After acquiring and exploring our data, it is time to start slecting what is going to be used in our model. In this notebook, we partition the games into two categories based on a predefined threshold of 50,000 reviews: those with high review counts and those with low review counts. By saving the lists of corresponding app IDs to text files, we are now ready to start training our model.

The structure of this notebook is as follows:

[0. Import Libraries](#libraries) <br>
[1. Data Selection](#select) <br>

# 0. Import Libraries<a id='libraries'></a>
[to the top](#top)  

The first step is to import the necessary libraries.

In [1]:
import polars as pl
from helper_functions import get_parquets_data_info, save_appids_to_txt

# 1. Data Selection<a id='select'></a>
[to the top](#top)  

In this section of the notebook, we start by getting the reviews and then separate it into two groups: one that has games with a high amount of reviews and another one that contains the remaining games.

In [2]:
parquet_folder_path = 'data/parquets'
parquet_preprocessed_folder_path = 'data/parquets_preprocessed'

The get_parquets_data_info function processes all Parquet files within a specified folder, extracting relevant information from their filenames and combining it with data from a JSON file (SteamGames.json). It begins by defining a function to extract app ID and review count from each Parquet file's filename using a regular expression. Then, it searches for all Parquet files in the folder, extracts and stores the relevant information. Next, it loads the SteamGames.json file to obtain the mapping between app IDs and game names. It creates a lookup dictionary for fast app ID to name conversion. Finally, it adds the game name to the collected data and constructs a Polars DataFrame containing file names, app IDs, game names, and review counts, which is returned for further analysis or processing. This function facilitates data exploration and understanding by providing an organized summary of Parquet file contents alongside corresponding game names.

In [3]:
df_parquets = get_parquets_data_info(parquet_folder_path)
df_parquets_preprocessed = get_parquets_data_info(parquet_preprocessed_folder_path)

In [4]:
df_parquets.head()

In [5]:
df_parquets_preprocessed.head()

The provided code segment sets a threshold of 50,000 reviews and divides a DataFrame df_parquets into two subsets: one containing app IDs with review counts exceeding the threshold (high_review_df) and the other containing app IDs with review counts below the threshold (low_review_df). It then extracts app IDs from each subset, converts them to lists, and prints the number of app IDs in each subset. Additionally, it saves the lists of app IDs to text files named "high_review_games.txt" and "low_review_games.txt" using a function save_appids_to_txt. This approach allows for the segmentation of games based on review counts, facilitating further analysis or targeted actions based on review volume.

In [6]:
threshold = 50000

high_review_df = df_parquets.filter(pl.col("review_count") > threshold)
high_review_appid_list = high_review_df.select("appid").to_series().to_list()
print(f"high:{len(high_review_appid_list)}")

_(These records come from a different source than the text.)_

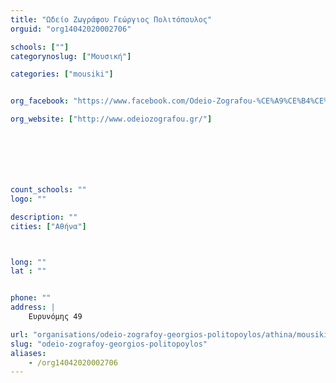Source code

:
 ```yaml
---
title: "Ωδείο Ζωγράφου Γεώργιος Πολιτόπουλος"
orguid: "org14042020002706"

schools: [""]
categorynoslug: ["Μουσική"]

categories: ["mousiki"]


org_facebook: "https://www.facebook.com/Odeio-Zografou-%CE%A9%CE%B4%CE%B5%CE%AF%CE%BF-%CE%96%CF%89%CE%B3%CF%81%CE%AC%CF%86%CE%BF%CF%85-%CE%93-%CE%A0%CE%BF%CE%BB%CE%B9%CF%84%CF%8C%CF%80%CE%BF%CF%85%CE%BB%CE%BF%CF%82-116070358463013/"

org_website: ["http://www.odeiozografou.gr/"]







count_schools: ""
logo: ""

description: ""
cities: ["Αθήνα"]



long: ""
lat : ""


phone: ""
address: |
    Ευρυνόμης 49

url: "organisations/odeio-zografoy-georgios-politopoylos/athina/mousiki"
slug: "odeio-zografoy-georgios-politopoylos"
aliases:
    - /org14042020002706
---
```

# Save the list of appids to a text file
save_appids_to_txt(high_review_appid_list, 'data/high_review_games.txt')

low_review_df = df_parquets.filter(pl.col("review_count") < threshold)
low_review_appid_list = low_review_df.select("appid").to_series().to_list()
print(f"low:{len(low_review_appid_list)}")

# Save the list of appids to a text file
save_appids_to_txt(low_review_appid_list, 'data/low_review_games.txt')

high:23
low:487